The programmes dedicated to showcasing the EDP Foundation Portuguese Art Collection and the EDP Foundation Energy Heritage Collection are presented within the spaces of Central Tejo.

maat

maat
© Francisco Nogueira

The building housing the Museum of Art, Architecture and Technology (maat) was designed by British architecture studio AL_A (Amanda Levete Architects) and opened to the public in 2016. It is the latest addition to the EDP Foundation campus, which also includes the repurposed Central Tejo power station built in 1908.
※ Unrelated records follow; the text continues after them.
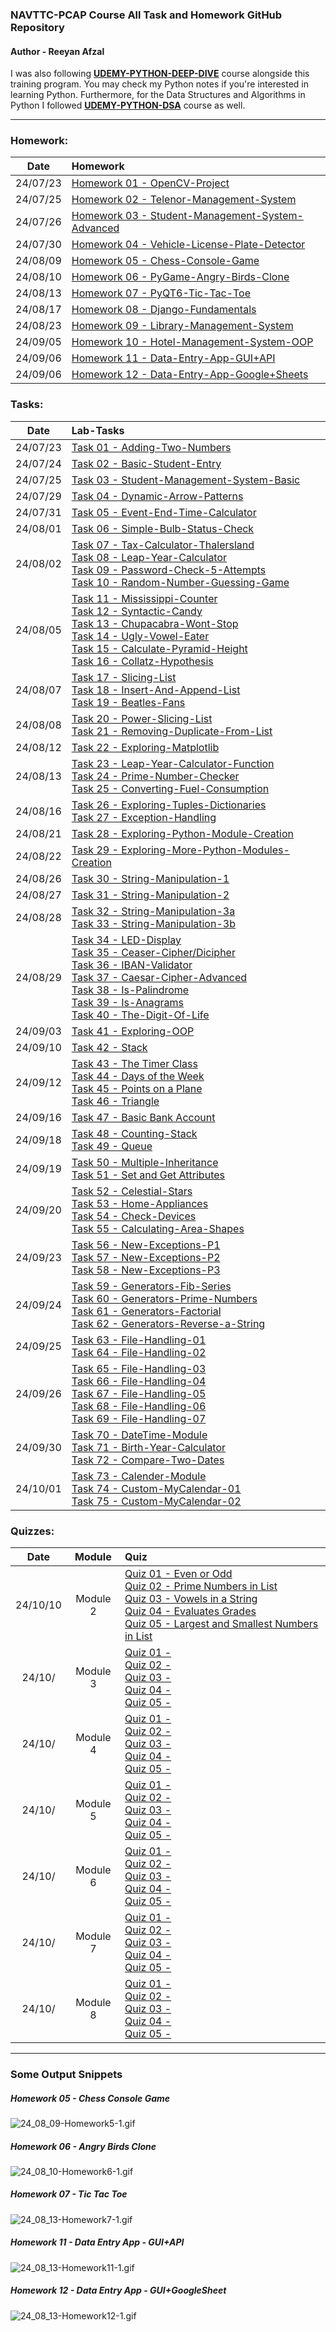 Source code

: ###  NAVTTC-PCAP Course All Task and Homework GitHub Repository

#### Author - Reeyan Afzal

I was also following **[UDEMY-PYTHON-DEEP-DIVE](https://github.com/reeyan-afzal/UDEMY_PYTHON_DEEP_DIVE)** course alongside this training program. You may check my Python notes if you're interested in learning Python. Furthermore, for the Data Structures and Algorithms in Python I followed **[UDEMY-PYTHON-DSA](https://github.com/reeyan-afzal/UDEMY_PYTHON_DSA)** course as well.

___

### Homework:
|   Date   | Homework                                                                              |
|:--------:|:--------------------------------------------------------------------------------------|
| 24/07/23 | [Homework 01 - OpenCV-Project](24_07_23-Homework1/main.py)                            |
| 24/07/25 | [Homework 02 - Telenor-Management-System](24_07_25-Homework2/main.py)                 |
| 24/07/26 | [Homework 03 - Student-Management-System-Advanced](24_07_26-Homework3/main.py)        |
| 24/07/30 | [Homework 04 - Vehicle-License-Plate-Detector](24_07_30-Homework4/main.py)            |
| 24/08/09 | [Homework 05 - Chess-Console-Game](24_08_09-Homework5/main.py)                        |
| 24/08/10 | [Homework 06 - PyGame-Angry-Birds-Clone](24_08_10-Homework6/main.py)                  |
| 24/08/13 | [Homework 07 - PyQT6-Tic-Tac-Toe](24_08_13-Homework7/main.py)                         |
| 24/08/17 | [Homework 08 - Django-Fundamentals](24_08_17-Homework8/django_fundamentals/manage.py) |
| 24/08/23 | [Homework 09 - Library-Management-System](24_08_23-Homework9/Main_Directory/main.py)  |
| 24/09/05 | [Homework 10 - Hotel-Management-System-OOP](24_09_05-Homework10/main.py)              |
| 24/09/06 | [Homework 11 - Data-Entry-App-GUI+API](24_09_06-Homework11/main.py)                   |
| 24/09/06 | [Homework 12 - Data-Entry-App-Google+Sheets](24_09_06-Homework12/main.py)             |

### Tasks:
|   Date   | Lab-Tasks                                                                                                                                                                                                                                                                                                                                                                                                                                                                                                                                                                                          |
|:--------:|:---------------------------------------------------------------------------------------------------------------------------------------------------------------------------------------------------------------------------------------------------------------------------------------------------------------------------------------------------------------------------------------------------------------------------------------------------------------------------------------------------------------------------------------------------------------------------------------------------|
| 24/07/23 | [Task 01 - Adding-Two-Numbers](24_07_23-Task1/main.py)                                                                                                                                                                                                                                                                                                                                                                                                                                                                                                                                             |
| 24/07/24 | [Task 02 - Basic-Student-Entry](24_07_24-Task2/main.py)                                                                                                                                                                                                                                                                                                                                                                                                                                                                                                                                            |
| 24/07/25 | [Task 03 - Student-Management-System-Basic](24_07_25-Task3/main.py)                                                                                                                                                                                                                                                                                                                                                                                                                                                                                                                                |
| 24/07/29 | [Task 04 - Dynamic-Arrow-Patterns](24_07_29-Task4/main.py)                                                                                                                                                                                                                                                                                                                                                                                                                                                                                                                                         |
| 24/07/31 | [Task 05 - Event-End-Time-Calculator](24_07_31-Task5/main.py)                                                                                                                                                                                                                                                                                                                                                                                                                                                                                                                                      |
| 24/08/01 | [Task 06 - Simple-Bulb-Status-Check](24_08_01-Task6/main.py)                                                                                                                                                                                                                                                                                                                                                                                                                                                                                                                                       |
| 24/08/02 | [Task 07 - Tax-Calculator-Thalersland](24_08_02-Task7,8,9,10/main-Task7.py)  <br/>[Task 08 - Leap-Year-Calculator](24_08_02-Task7,8,9,10/main-Task8.py) <br/>[Task 09 - Password-Check-5-Attempts](24_08_02-Task7,8,9,10/main-Task9.py) <br/>[Task 10 - Random-Number-Guessing-Game](24_08_02-Task7,8,9,10/main-Task10.py)                                                                                                                                                                                                                                                                         |
| 24/08/05 | [Task 11 - Mississippi-Counter](24_08_05-Task11,12,13,14,15,16/main-Task11.py)<br/>  [Task 12 - Syntactic-Candy](24_08_05-Task11,12,13,14,15,16/main-Task12.py)<br/> [Task 13 - Chupacabra-Wont-Stop](24_08_05-Task11,12,13,14,15,16/main-Task13.py)<br/> [Task 14 - Ugly-Vowel-Eater](24_08_05-Task11,12,13,14,15,16/main-Task14.py)<br/> [Task 15 - Calculate-Pyramid-Height](24_08_05-Task11,12,13,14,15,16/main-Task15.py)<br/> [Task 16 - Collatz-Hypothesis](24_08_05-Task11,12,13,14,15,16/main-Task16.py)                                                                                  |
| 24/08/07 | [Task 17 - Slicing-List](24_08_07-Task17,18,19/main-Task17.py)<br/>  [Task 18 - Insert-And-Append-List](24_08_07-Task17,18,19/main-Task18.py)<br/> [Task 19 - Beatles-Fans](24_08_07-Task17,18,19/main-Task19.py)                                                                                                                                                                                                                                                                                                                                                                                  |
| 24/08/08 | [Task 20 - Power-Slicing-List](24_08_08-Task20,21/main-Task20.py)<br/> [Task 21 - Removing-Duplicate-From-List](24_08_08-Task20,21/main-Task21.py)                                                                                                                                                                                                                                                                                                                                                                                                                                                 |
| 24/08/12 | [Task 22 - Exploring-Matplotlib](24_08_12-Task22/main-Task22.py)                                                                                                                                                                                                                                                                                                                                                                                                                                                                                                                                   |
| 24/08/13 | [Task 23 - Leap-Year-Calculator-Function](24_08_13-Task23,24,25/main-Task23.py)<br/> [Task 24 - Prime-Number-Checker](24_08_13-Task23,24,25/main-Task24.py)<br/> [Task 25 - Converting-Fuel-Consumption](24_08_13-Task23,24,25/main-Task25.py)                                                                                                                                                                                                                                                                                                                                                     |
| 24/08/16 | [Task 26 - Exploring-Tuples-Dictionaries](24_08_16-Task26,27/main-Task26.py)<br/>     [Task 27 - Exception-Handling](24_08_16-Task26,27/main-Task27.py)                                                                                                                                                                                                                                                                                                                                                                                                                                            |
| 24/08/21 | [Task 28 - Exploring-Python-Module-Creation](24_08_21-Task28/main-Task28.py)<br/>                                                                                                                                                                                                                                                                                                                                                                                                                                                                                                                  |
| 24/08/22 | [Task 29 - Exploring-More-Python-Modules-Creation](24_08_22-Task29/main-Task29.py)<br/>                                                                                                                                                                                                                                                                                                                                                                                                                                                                                                            |
| 24/08/26 | [Task 30 - String-Manipulation-1](24_08_26-Task30/main-Task30.py)<br/>                                                                                                                                                                                                                                                                                                                                                                                                                                                                                                                             |
| 24/08/27 | [Task 31 - String-Manipulation-2](24_08_27-Task31/main-Task31.py)<br/>                                                                                                                                                                                                                                                                                                                                                                                                                                                                                                                             |
| 24/08/28 | [Task 32 - String-Manipulation-3a](24_08_28-Task32,33/main-Task32.py)<br/>            [Task 33 - String-Manipulation-3b](24_08_28-Task32,33/main-Task33.py)                                                                                                                                                                                                                                                                                                                                                                                                                                        |
| 24/08/29 | [Task 34 - LED-Display](24_08_29-Task34,35,36,37,38,39,40/main-Task34.py)<br/>    [Task 35 - Ceaser-Cipher/Dicipher](24_08_29-Task34,35,36,37,38,39,40/main-Task35.py)<br/>[Task 36 - IBAN-Validator](24_08_29-Task34,35,36,37,38,39,40/main-Task36.py)<br/>[Task 37 - Caesar-Cipher-Advanced](24_08_29-Task34,35,36,37,38,39,40/main-Task37.py)<br/>[Task 38 - Is-Palindrome](24_08_29-Task34,35,36,37,38,39,40/main-Task38.py)<br/>[Task 39 - Is-Anagrams](24_08_29-Task34,35,36,37,38,39,40/main-Task39.py)<br/>[Task 40 - The-Digit-Of-Life](24_08_29-Task34,35,36,37,38,39,40/main-Task40.py) |
| 24/09/03 | [Task 41 - Exploring-OOP](24_09_03-Task41/main-Task41.py)                                                                                                                                                                                                                                                                                                                                                                                                                                                                                                                                          |
| 24/09/10 | [Task 42 - Stack](24_09_10-Task42/main-Task42.py)                                                                                                                                                                                                                                                                                                                                                                                                                                                                                                                                                  |
| 24/09/12 | [Task 43 - The Timer Class](24_09_12-Task43,44,45,46/main-Task43.py)<br/> [Task 44 - Days of the Week](24_09_12-Task43,44,45,46/main-Task44.py)<br/>    [Task 45 - Points on a Plane](24_09_12-Task43,44,45,46/main-Task45.py)<br/> [Task 46 - Triangle](24_09_12-Task43,44,45,46/main-Task46.py)                                                                                                                                                                                                                                                                                                  |
| 24/09/16 | [Task 47 - Basic Bank Account](24_09_16-Task47/main-Task47.py)                                                                                                                                                                                                                                                                                                                                                                                                                                                                                                                                     |
| 24/09/18 | [Task 48 - Counting-Stack](24_09_18-Task48,49/main-Task48.py)<br/>[Task 49 - Queue](24_09_18-Task48,49/main-Task49.py)                                                                                                                                                                                                                                                                                                                                                                                                                                                                             |
| 24/09/19 | [Task 50 - Multiple-Inheritance](24_09_19-Task50,51/main-Task50.py)<br/>[Task 51 - Set and Get Attributes](24_09_19-Task50,51/main-Task51.py)                                                                                                                                                                                                                                                                                                                                                                                                                                                      |
| 24/09/20 | [Task 52 - Celestial-Stars](24_09_20-Task52,53,54,55/main-Task52.py)   <br/>  [Task 53 - Home-Appliances](24_09_20-Task52,53,54,55/main-Task53.py)  <br/> [Task 54 - Check-Devices](24_09_20-Task52,53,54,55/main-Task54.py) <br/> [Task 55 - Calculating-Area-Shapes](24_09_20-Task52,53,54,55/main-Task55.py)                                                                                                                                                                                                                                                                                    |
| 24/09/23 | [Task 56 - New-Exceptions-P1](24_09_23-Task56,57,58/main-Task56.py)<br/>  [Task 57 - New-Exceptions-P2](24_09_23-Task56,57,58/main-Task57.py)<br/> [Task 58 - New-Exceptions-P3](24_09_23-Task56,57,58/main-Task58.py)                                                                                                                                                                                                                                                                                                                                                                             |
| 24/09/24 | [Task 59 - Generators-Fib-Series](24_09_24-Task59,60,61,62/main-Task59.py)<br/>[Task 60 - Generators-Prime-Numbers](24_09_24-Task59,60,61,62/main-Task60.py)<br/>[Task 61 - Generators-Factorial](24_09_24-Task59,60,61,62/main-Task61.py)<br/>[Task 62 - Generators-Reverse-a-String](24_09_24-Task59,60,61,62/main-Task62.py)                                                                                                                                                                                                                                                                    |
| 24/09/25 | [Task 63 - File-Handling-01](24_09_25-Task63,64/main-Task63.py)<br/>[Task 64 - File-Handling-02](24_09_25-Task63,64/main-Task64.py)                                                                                                                                                                                                                                                                                                                                                                                                                                                                |
| 24/09/26 | [Task 65 - File-Handling-03](24_09_26-Task65,66,67,68,69/main-Task65.py)<br/>[Task 66 - File-Handling-04](24_09_26-Task65,66,67,68,69/main-Task66.py)<br/>[Task 67 - File-Handling-05](24_09_26-Task65,66,67,68,69/main-Task67.py)<br/>[Task 68 - File-Handling-06](24_09_26-Task65,66,67,68,69/main-Task68.py)<br/>[Task 69 - File-Handling-07](24_09_26-Task65,66,67,68,69/main-Task69.py)                                                                                                                                                                                                       |
| 24/09/30 | [Task 70 - DateTime-Module](24_09_30-Task70,71,72/main-Task70.py) <br/>[Task 71 - Birth-Year-Calculator](24_09_30-Task70,71,72/main-Task71.py)<br/>[Task 72 - Compare-Two-Dates](24_09_30-Task70,71,72/main-Task72.py)                                                                                                                                                                                                                                                                                                                                                                             |
| 24/10/01 | [Task 73 - Calender-Module](24_10_01-Task73,74,75/main-Task73.py)<br/>[Task 74 - Custom-MyCalendar-01](24_10_01-Task73,74,75/main-Task74.py)<br/>[Task 75 - Custom-MyCalendar-02](24_10_01-Task73,74,75/main-Task75.py)                                                                                                                                                                                                                                                                                                                                                                            |

### Quizzes:
|   Date   |  Module  | Quiz                                                                                                                                                                                                                                                                                                                                                                                     |
|:--------:|:--------:|:-----------------------------------------------------------------------------------------------------------------------------------------------------------------------------------------------------------------------------------------------------------------------------------------------------------------------------------------------------------------------------------------|
| 24/10/10 | Module 2 | [Quiz 01 - Even or Odd](24_10_10-Quiz-Module-2/main-Quiz1.py)<br/> [Quiz 02 - Prime Numbers in List](24_10_10-Quiz-Module-2/main-Quiz2.py)<br/> [Quiz 03 - Vowels in a String](24_10_10-Quiz-Module-2/main-Quiz3.py)<br/> [Quiz 04 - Evaluates Grades](24_10_10-Quiz-Module-2/main-Quiz4.py)<br/> [Quiz 05 - Largest and Smallest Numbers in List](24_10_10-Quiz-Module-2/main-Quiz5.py) |
|  24/10/  | Module 3 | [Quiz 01 - ]()<br/> [Quiz 02 - ]()<br/> [Quiz 03 - ]()<br/> [Quiz 04 - ]()<br/> [Quiz 05 - ]()                                                                                                                                                                                                                                                                                           |
|  24/10/  | Module 4 | [Quiz 01 - ]()<br/> [Quiz 02 - ]()<br/> [Quiz 03 - ]()<br/> [Quiz 04 - ]()<br/> [Quiz 05 - ]()                                                                                                                                                                                                                                                                                           |
|  24/10/  | Module 5 | [Quiz 01 - ]()<br/> [Quiz 02 - ]()<br/> [Quiz 03 - ]()<br/> [Quiz 04 - ]()<br/> [Quiz 05 - ]()                                                                                                                                                                                                                                                                                           |
|  24/10/  | Module 6 | [Quiz 01 - ]()<br/> [Quiz 02 - ]()<br/> [Quiz 03 - ]()<br/> [Quiz 04 - ]()<br/> [Quiz 05 - ]()                                                                                                                                                                                                                                                                                           |
|  24/10/  | Module 7 | [Quiz 01 - ]()<br/>[Quiz 02 - ]()<br/> [Quiz 03 - ]()<br/> [Quiz 04 - ]()<br/> [Quiz 05 - ]()                                                                                                                                                                                                                                                                                            |
|  24/10/  | Module 8 | [Quiz 01 - ]()<br/> [Quiz 02 - ]()<br/> [Quiz 03 - ]()<br/> [Quiz 04 - ]()<br/> [Quiz 05 - ]()                                                                                                                                                                                                                                                                                           |

___

### Some Output Snippets

##### Homework 05 - Chess Console Game
![24_08_09-Homework5-1.gif](snippits%2F24_08_09-Homework5-1.gif)

##### Homework 06 - Angry Birds Clone
![24_08_10-Homework6-1.gif](snippits%2F24_08_10-Homework6-1.gif)

##### Homework 07 - Tic Tac Toe
![24_08_13-Homework7-1.gif](snippits%2F24_08_13-Homework7-1.gif)

##### Homework 11 - Data Entry App - GUI+API
![24_08_13-Homework11-1.gif](snippits%2F24_08_13-Homework11-1.gif)

##### Homework 12 - Data Entry App - GUI+GoogleSheet
![24_08_13-Homework12-1.gif](snippits%2F24_08_13-Homework12-1.gif)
In the architects’ own words, “proposing a new relationship with the river and the wider world, the Museum is a powerful yet sensitive and low-slung building that explores the convergence of contemporary art, architecture and technology.”
The maat building was designed to blend structure and landscape and to allow people to walk over, under and through it, or along the riverside. Its roof, conceived as a public space, gives access to the city through a footbridge overpassing the railway, and offers unforgettable views of both Lisbon and the River Tagus.

Composed of almost 15,000 three-dimensional tiles, maat’s south façade captures the natural light, creating patterned reflections that change seasonally and according to the time of the day.

The interior was conceived as an extension of the public realm. With 3,000 square metres of exhibition area, the spaces are designed to articulate organically, allowing uninterrupted circulation through differently scaled volumes and reconfigurable functions. The waterfront is so essential to the project that the design found a way to reflect it inside: the overhanging roof that provides a welcome shade draws the sunlight bouncing off the water through skylights and into the building.

AL_A architecture studio was founded in 2009 by the RIBA Stirling Prize-winning architect Amanda Levete with Ho-Yin Ng, Alice Dietsch and Maximiliano Arrocet.

Gardens

gardens
Photography: Miguel Baltazar

The EDP Foundation campus and its buildings — maat and Central — are connected by a landscape project designed by Lebanese architect Vladimir Djurovic, offering an outstanding, free-access leisure space along Lisbon’s historic riverfront.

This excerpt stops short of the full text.